According to the independent labour dispute mediator’s latest newsletter, while over a quarter of the 174 cases received during the first six months of 2014 involved strike action, only 16 per cent of the 162 cases received for the same time this year did.
“This presents an inspiring trend as more cases followed the national dispute resolution procedure than an escalation in strike action,” it read.
Men Nimmith, acting executive director of the Arbitration Council Foundation, said the change was likely due to the end of garment worker strikes in early 2014.
“I think perhaps it’s [because] it’s after the political situation in 2014, when we had a lot of political issues and the demonstrations that turned violent,” he said.

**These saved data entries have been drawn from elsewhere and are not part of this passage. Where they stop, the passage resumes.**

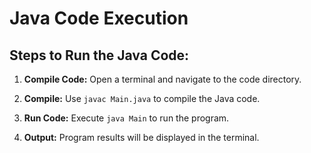 # Java Code Execution

## Steps to Run the Java Code:

1. **Compile Code:** Open a terminal and navigate to the code directory.

2. **Compile:** Use `javac Main.java` to compile the Java code.

3. **Run Code:** Execute `java Main` to run the program.

4. **Output:** Program results will be displayed in the terminal.

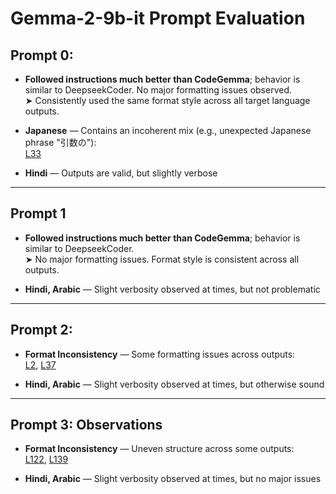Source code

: # Gemma-2-9b-it Prompt Evaluation

## Prompt 0:

- **Followed instructions much better than CodeGemma**; behavior is similar to DeepseekCoder. No major formatting issues observed.  
  ➤ Consistently used the same format style across all target language outputs.

- **Japanese** — Contains an incoherent mix (e.g., unexpected Japanese phrase "引数の"):  
  [L33](https://github.com/DrishtiShrrrma/nueva/blob/cd4994b7556e94d67c71d84f55911e5aa6895f34/prompt_analysis/gemma-2-9b-it/prompt0/all_languages_prompt0_combined_gemma-2-9b-it.json#L33)

- **Hindi** — Outputs are valid, but slightly verbose

---

## Prompt 1

- **Followed instructions much better than CodeGemma**; behavior is similar to DeepseekCoder.  
  ➤ No major formatting issues. Format style is consistent across all outputs.

- **Hindi, Arabic** — Slight verbosity observed at times, but not problematic

---

## Prompt 2: 

- **Format Inconsistency** — Some formatting issues across outputs:  
  [L2](https://github.com/DrishtiShrrrma/nueva/blob/cd4994b7556e94d67c71d84f55911e5aa6895f34/prompt_analysis/gemma-2-9b-it/prompt2/all_languages_prompt2_combined_gemma-2-9b-it.json#L2), [L37](https://github.com/DrishtiShrrrma/nueva/blob/cd4994b7556e94d67c71d84f55911e5aa6895f34/prompt_analysis/gemma-2-9b-it/prompt2/all_languages_prompt2_combined_gemma-2-9b-it.json#L37)

- **Hindi, Arabic** — Slight verbosity observed at times, but otherwise sound

---

## Prompt 3: Observations

- **Format Inconsistency** — Uneven structure across some outputs:  
  [L122](https://github.com/DrishtiShrrrma/nueva/blob/cd4994b7556e94d67c71d84f55911e5aa6895f34/prompt_analysis/gemma-2-9b-it/prompt3/all_languages_prompt3_combined_gemma-2-9b-it.json#L122), [L139](https://github.com/DrishtiShrrrma/nueva/blob/cd4994b7556e94d67c71d84f55911e5aa6895f34/prompt_analysis/gemma-2-9b-it/prompt3/all_languages_prompt3_combined_gemma-2-9b-it.json#L139)

- **Hindi, Arabic** — Slight verbosity observed at times, but no major issues
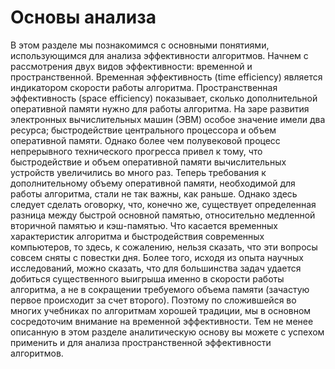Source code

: # Основы анализа

В этом разделе мы познакомимся с основными понятиями, использующимся для анализа эффективности алгоритмов. Начнем с рассмотрения двух видов эффективности: временной и пространственной. Временная эффективность (time efficiency) является индикатором скорости работы алгоритма. Пространственная эффективность (space efficiency) показывает, сколько дополнительной оперативной памяти нужно для работы алгоритма. На заре развития электронных вычислительных машин (ЭВМ) особое значение имели два ресурса; быстродействие центрального процессора и объем оперативной памяти. Однако более чем полувековой процесс непрерывного технического прогресса привел к тому, что быстродействие и объем оперативной памяти вычислительных устройств увеличились во много раз. Теперь требования к дополнительному объему оперативной памяти, необходимой для работы алгоритма, стали не так важны, как раньше. Однако здесь следует сделать оговорку, что, конечно же, существует определенная разница между быстрой основной памятью, относительно медленной вторичной памятью и кэш-памятью. Что касается временных характеристик алгоритма и быстродействия современных компьютеров, то здесь, к сожалению, нельзя сказать, что эти вопросы совсем сняты с повестки дня. Более того, исходя из опыта научных исследований, можно сказать, что для большинства задач удается добиться существенного выигрыша именно в скорости работы алгоритма, а не в сокращении требуемого объема памяти (зачастую первое происходит за счет второго). Поэтому по сложившейся во многих учебниках по алгоритмам хорошей традиции, мы в основном сосредоточим внимание на временной эффективности. Тем не менее описанную в этом разделе аналитическую основу вы можете с успехом применить и для анализа пространственной эффективности алгоритмов.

Nimmith added that the increase in the minimum wage to $128, which went into effect in early 2015, also had a “cool-down” effect on workers and unions.
But Ath Thorn, president of the Coalition of Cambodian Apparel Workers’ Democratic Union, said that strikes were down this year partly because union leaders are “busy with the trade union law and the minimum wage”, two issues slated to be settled by the government towards the end of the year.
Ken Loo, secretary-general of the Garment Manufacturers Association of Cambodia, also said he had not observed a significant improvement in labour relations so far, adding that “strikes that do not follow [legal] procedures” routinely disrupted the industry.